→ **Task prompt**: Search the records below for the word "racconta" and show every line where it occurs.

Segment Start: Material for this exercise

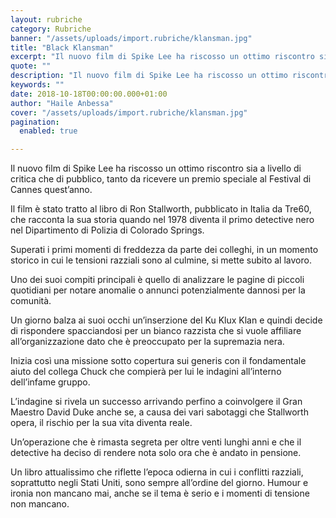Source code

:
 ```yaml
---
layout: rubriche
category: Rubriche
banner: "/assets/uploads/import.rubriche/klansman.jpg"
title: "Black Klansman"
excerpt: "Il nuovo film di Spike Lee ha riscosso un ottimo riscontro sia a livello di critica che di pubblico, tanto da ricevere un premio speciale al Festival di Cannes quest’anno. Il film è stato tratto al libro di Ron Stallworth, pubblicato in Italia da Tre60, che racconta la sua storia quando nel 1978 diventa il [&hellip"
quote: ""
description: "Il nuovo film di Spike Lee ha riscosso un ottimo riscontro sia a livello di critica che di pubblico, tanto da ricevere un premio speciale al Festival di Cannes quest’anno. Il film è stato tratto al libro di Ron Stallworth, pubblicato in Italia da Tre60, che racconta la sua storia quando nel 1978 diventa il [&hellip"
keywords: ""
date: 2018-10-18T00:00:00.000+01:00
author: "Haile Anbessa"
cover: "/assets/uploads/import.rubriche/klansman.jpg"
pagination:
  enabled: true

---
```


Il nuovo film di Spike Lee ha riscosso un ottimo riscontro sia a livello di critica che di pubblico, tanto da ricevere un premio speciale al Festival di Cannes quest’anno.

Il film è stato tratto al libro di Ron Stallworth, pubblicato in Italia da Tre60, che racconta la sua storia quando nel 1978 diventa il primo detective nero nel Dipartimento di Polizia di Colorado Springs.

Superati i primi momenti di freddezza da parte dei colleghi, in un momento storico in cui le tensioni razziali sono al culmine, si mette subito al lavoro.

Uno dei suoi compiti principali è quello di analizzare le pagine di piccoli quotidiani per notare anomalie o annunci potenzialmente dannosi per la comunità.

Un giorno balza ai suoi occhi un’inserzione del Ku Klux Klan e quindi decide di rispondere spacciandosi per un bianco razzista che si vuole affiliare all’organizzazione dato che è preoccupato per la supremazia nera.

Inizia così una missione sotto copertura sui generis con il fondamentale aiuto del collega Chuck che compierà per lui le indagini all’interno dell’infame gruppo.

L’indagine si rivela un successo arrivando perfino a coinvolgere il Gran Maestro David Duke anche se, a causa dei vari sabotaggi che Stallworth opera, il rischio per la sua vita diventa reale.

Un’operazione che è rimasta segreta per oltre venti lunghi anni e che il detective ha deciso di rendere nota solo ora che è andato in pensione.

Un libro attualissimo che riflette l’epoca odierna in cui i conflitti razziali, soprattutto negli Stati Uniti, sono sempre all’ordine del giorno. Humour e ironia non mancano mai, anche se il tema è serio e i momenti di tensione non mancano.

Segment End: Material for this exercise

→ **Exercise solution**:
excerpt: "Il nuovo film di Spike Lee ha riscosso un ottimo riscontro sia a livello di critica che di pubblico, tanto da ricevere un premio speciale al Festival di Cannes quest’anno. Il film è stato tratto al libro di Ron Stallworth, pubblicato in Italia da Tre60, che racconta la sua storia quando nel 1978 diventa il [&hellip"
description: "Il nuovo film di Spike Lee ha riscosso un ottimo riscontro sia a livello di critica che di pubblico, tanto da ricevere un premio speciale al Festival di Cannes quest’anno. Il film è stato tratto al libro di Ron Stallworth, pubblicato in Italia da Tre60, che racconta la sua storia quando nel 1978 diventa il [&hellip"
Il film è stato tratto al libro di Ron Stallworth, pubblicato in Italia da Tre60, che racconta la sua storia quando nel 1978 diventa il primo detective nero nel Dipartimento di Polizia di Colorado Springs.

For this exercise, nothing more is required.